Also giving a false negative message saying input-transform failed though there are no errors in the log.
Yes, the script just looks for existence of a process, doesn't check the return code. In principle in the control room the reconstruction runs forever and it is an error if any process (e.g. reconstruction) stops running. If you run e.g. test_analyze_data_online.py
it also makes the same error message when the data runs out, and this is okay.
Okay, I will have a look at your script...
Updated by Rajaram, Durga over 9 years ago
- File sh_distributed.png sh_distributed.png added
- File sh_distributed-run2.png sh_distributed-run2.png added
- File distributed_offline_logs.tar.gz distributed_offline_logs.tar.gz added
- File nspills_offline.png nspills_offline.png added
- File nspills_distributed.png nspills_distributed.png added
- File nspills_distributed-run2.png nspills_distributed-run2.png added
- File sh_offline.png sh_offline.png added
Comparing the time taken by vanilla analyze_data_offline vs distributed_offline
[ on a quad core i5 3450 3.1 GHz, SL6 ]
Run 4995 -- 403 spills -- 2m12s distributed (3m22s vanilla offline)
Run 4993 -- 3110 spills -- 17m57s distributed (45m10s vanilla offline)
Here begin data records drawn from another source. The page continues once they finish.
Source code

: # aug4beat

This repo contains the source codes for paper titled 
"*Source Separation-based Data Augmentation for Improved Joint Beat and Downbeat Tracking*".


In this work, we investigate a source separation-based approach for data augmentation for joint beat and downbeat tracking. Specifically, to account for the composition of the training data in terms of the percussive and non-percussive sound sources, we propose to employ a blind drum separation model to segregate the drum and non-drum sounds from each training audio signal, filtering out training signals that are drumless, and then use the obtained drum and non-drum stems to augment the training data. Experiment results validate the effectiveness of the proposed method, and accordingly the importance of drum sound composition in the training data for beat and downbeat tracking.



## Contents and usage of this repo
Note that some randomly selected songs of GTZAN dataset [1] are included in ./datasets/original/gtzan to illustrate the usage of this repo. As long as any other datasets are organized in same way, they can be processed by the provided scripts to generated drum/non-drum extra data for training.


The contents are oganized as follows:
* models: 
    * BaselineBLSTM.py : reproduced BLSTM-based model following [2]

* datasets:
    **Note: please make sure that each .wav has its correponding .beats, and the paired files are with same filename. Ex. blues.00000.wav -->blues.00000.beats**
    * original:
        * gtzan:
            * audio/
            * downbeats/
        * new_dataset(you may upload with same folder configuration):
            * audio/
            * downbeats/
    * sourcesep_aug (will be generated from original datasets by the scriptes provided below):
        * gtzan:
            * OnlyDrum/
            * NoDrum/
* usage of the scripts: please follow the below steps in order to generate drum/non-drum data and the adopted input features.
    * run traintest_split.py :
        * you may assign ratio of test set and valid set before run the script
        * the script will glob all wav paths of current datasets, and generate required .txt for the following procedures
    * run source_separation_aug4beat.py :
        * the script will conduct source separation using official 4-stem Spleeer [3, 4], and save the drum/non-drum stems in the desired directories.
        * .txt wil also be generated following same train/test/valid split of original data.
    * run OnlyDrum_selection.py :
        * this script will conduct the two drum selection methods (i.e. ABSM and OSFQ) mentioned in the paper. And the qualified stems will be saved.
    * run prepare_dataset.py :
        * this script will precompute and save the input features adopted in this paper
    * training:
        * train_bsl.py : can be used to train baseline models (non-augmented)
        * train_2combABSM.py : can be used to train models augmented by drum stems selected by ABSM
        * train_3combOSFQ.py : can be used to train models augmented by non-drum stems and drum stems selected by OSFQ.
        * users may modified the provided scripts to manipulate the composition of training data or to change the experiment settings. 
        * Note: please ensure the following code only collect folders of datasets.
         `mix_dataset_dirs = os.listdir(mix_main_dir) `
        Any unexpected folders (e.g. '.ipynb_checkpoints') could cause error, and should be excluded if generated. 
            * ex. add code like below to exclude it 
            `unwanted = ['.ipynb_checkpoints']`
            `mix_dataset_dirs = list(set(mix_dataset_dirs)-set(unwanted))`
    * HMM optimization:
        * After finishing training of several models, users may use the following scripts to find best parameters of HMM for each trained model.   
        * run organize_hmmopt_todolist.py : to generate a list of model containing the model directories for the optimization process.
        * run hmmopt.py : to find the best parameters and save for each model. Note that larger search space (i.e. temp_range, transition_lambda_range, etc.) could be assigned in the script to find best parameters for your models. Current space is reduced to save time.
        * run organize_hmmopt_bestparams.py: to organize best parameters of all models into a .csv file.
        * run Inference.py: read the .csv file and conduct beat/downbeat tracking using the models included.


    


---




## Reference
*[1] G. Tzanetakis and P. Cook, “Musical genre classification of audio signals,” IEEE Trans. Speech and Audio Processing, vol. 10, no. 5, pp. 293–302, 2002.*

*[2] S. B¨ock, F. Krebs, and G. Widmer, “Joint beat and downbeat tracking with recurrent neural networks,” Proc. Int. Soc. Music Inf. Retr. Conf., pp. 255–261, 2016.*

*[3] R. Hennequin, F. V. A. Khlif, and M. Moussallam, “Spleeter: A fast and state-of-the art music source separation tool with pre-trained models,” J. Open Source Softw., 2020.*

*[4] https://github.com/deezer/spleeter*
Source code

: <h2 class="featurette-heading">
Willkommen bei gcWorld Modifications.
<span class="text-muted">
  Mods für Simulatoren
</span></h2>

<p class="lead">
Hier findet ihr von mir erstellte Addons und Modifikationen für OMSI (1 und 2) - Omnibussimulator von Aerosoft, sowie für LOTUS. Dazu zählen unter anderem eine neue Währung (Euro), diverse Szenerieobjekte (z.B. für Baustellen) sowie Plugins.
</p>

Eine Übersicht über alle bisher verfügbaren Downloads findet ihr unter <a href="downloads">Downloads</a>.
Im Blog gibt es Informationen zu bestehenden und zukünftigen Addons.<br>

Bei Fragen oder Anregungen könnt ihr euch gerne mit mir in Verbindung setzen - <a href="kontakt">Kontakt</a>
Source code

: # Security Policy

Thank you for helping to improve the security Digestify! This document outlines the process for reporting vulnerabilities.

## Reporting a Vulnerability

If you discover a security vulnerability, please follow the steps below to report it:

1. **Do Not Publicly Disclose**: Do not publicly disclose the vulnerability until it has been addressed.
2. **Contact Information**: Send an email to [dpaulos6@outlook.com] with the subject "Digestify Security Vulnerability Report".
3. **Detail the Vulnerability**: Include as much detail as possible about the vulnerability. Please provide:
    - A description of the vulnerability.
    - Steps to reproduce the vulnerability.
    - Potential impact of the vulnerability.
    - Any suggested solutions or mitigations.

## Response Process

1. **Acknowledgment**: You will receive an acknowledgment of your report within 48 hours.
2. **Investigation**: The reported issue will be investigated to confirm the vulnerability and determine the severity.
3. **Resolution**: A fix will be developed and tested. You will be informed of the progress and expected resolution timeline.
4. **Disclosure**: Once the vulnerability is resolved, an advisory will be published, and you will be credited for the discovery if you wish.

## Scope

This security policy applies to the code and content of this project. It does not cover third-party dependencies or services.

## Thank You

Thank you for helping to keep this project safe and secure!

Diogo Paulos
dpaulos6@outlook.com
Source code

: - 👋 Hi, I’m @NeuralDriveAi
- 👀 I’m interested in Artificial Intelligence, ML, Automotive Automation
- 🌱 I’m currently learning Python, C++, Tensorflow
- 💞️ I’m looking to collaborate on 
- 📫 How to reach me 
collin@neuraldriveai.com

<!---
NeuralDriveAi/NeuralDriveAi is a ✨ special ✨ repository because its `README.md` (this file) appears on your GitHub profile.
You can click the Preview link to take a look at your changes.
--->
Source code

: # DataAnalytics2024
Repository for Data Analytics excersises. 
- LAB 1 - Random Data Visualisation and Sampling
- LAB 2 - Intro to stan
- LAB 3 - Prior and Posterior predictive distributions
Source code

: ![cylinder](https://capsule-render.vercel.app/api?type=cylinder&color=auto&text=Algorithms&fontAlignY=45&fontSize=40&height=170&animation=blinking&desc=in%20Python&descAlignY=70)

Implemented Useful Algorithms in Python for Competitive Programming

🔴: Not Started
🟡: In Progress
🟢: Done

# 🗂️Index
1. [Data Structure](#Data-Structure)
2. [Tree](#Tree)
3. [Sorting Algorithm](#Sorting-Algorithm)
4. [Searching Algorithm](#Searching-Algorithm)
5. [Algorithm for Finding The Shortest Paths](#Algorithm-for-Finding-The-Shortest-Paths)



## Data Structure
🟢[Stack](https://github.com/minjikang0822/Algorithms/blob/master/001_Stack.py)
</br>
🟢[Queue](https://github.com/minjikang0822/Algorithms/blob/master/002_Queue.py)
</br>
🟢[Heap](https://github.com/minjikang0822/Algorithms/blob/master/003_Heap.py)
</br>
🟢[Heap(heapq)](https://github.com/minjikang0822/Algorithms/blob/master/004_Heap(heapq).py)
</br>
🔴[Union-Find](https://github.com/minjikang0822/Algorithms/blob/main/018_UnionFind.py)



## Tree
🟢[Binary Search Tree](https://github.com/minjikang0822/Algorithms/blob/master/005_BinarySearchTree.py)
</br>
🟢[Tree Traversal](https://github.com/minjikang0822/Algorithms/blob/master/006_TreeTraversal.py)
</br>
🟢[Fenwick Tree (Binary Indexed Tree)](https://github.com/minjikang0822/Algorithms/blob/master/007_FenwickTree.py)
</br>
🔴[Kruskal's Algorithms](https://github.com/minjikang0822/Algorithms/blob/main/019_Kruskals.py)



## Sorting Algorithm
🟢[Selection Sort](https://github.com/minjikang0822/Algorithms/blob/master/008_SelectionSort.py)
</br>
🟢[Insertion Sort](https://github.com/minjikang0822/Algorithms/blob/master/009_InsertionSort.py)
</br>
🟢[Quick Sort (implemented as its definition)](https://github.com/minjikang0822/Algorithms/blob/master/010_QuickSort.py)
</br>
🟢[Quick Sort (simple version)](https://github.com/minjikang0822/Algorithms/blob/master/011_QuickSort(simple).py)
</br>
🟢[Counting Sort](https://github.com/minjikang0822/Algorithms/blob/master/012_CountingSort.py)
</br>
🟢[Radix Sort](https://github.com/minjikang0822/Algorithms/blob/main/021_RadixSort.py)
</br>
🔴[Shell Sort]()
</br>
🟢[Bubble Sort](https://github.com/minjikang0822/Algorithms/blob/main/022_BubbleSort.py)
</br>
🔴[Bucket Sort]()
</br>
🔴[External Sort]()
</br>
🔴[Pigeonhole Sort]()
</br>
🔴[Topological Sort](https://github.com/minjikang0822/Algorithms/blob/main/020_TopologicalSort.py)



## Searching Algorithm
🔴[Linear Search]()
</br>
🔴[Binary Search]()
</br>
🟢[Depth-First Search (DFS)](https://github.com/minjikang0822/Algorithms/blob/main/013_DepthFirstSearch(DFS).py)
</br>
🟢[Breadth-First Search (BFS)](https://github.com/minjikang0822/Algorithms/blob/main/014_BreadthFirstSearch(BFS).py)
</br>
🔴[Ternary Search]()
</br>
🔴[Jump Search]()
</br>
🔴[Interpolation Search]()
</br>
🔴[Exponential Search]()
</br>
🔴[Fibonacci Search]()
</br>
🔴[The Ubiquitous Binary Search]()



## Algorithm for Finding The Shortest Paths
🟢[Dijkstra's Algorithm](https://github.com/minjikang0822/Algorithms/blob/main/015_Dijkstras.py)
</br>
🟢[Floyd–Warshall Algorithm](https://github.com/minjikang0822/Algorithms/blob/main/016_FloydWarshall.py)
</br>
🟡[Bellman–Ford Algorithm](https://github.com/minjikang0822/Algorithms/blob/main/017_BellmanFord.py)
Bad news is for Run 4993 the outputs are not the same.
Distributed_offline seems to lose events.
e.g. spill number plot shows that the standard offline script went through 3110 spills, whereas the distributed process wrote out only 3059 spills
The effect also visible in the plot of #slab hits in tof1
Re-ran the distributed_offline script and the second time around it ended up with a different number of events in the output (2757)
Inspecting the celery log shows that some tasks failed because of a hard time limit of 10s
[2014-03-06 01:18:35,846: ERROR/MainProcess] Task mauscelery.maustasks.MausGenericTransformTask[6220e6e1-446f-4842-9cee-edd7cef05f41] raised exception: TimeLimitExceeded(10,) Traceback (most recent call last): File "/home/durga/maus-merge/third_party/install/lib/python2.7/site-packages/celery-2.5.5-py2.7.egg/celery/concurrency/processes/pool.py", line 370, in _on_hard_timeout raise TimeLimitExceeded(hard_timeout) TimeLimitExceeded: 10 [2014-03-06 01:18:35,938: ERROR/MainProcess] Hard time limit (10s) exceeded for mauscelery.maustasks.MausGenericTransformTask[6220e6e1-446f-4842-9cee-edd7cef05f41]
But these failures account for only 4 spills. What happened to the others?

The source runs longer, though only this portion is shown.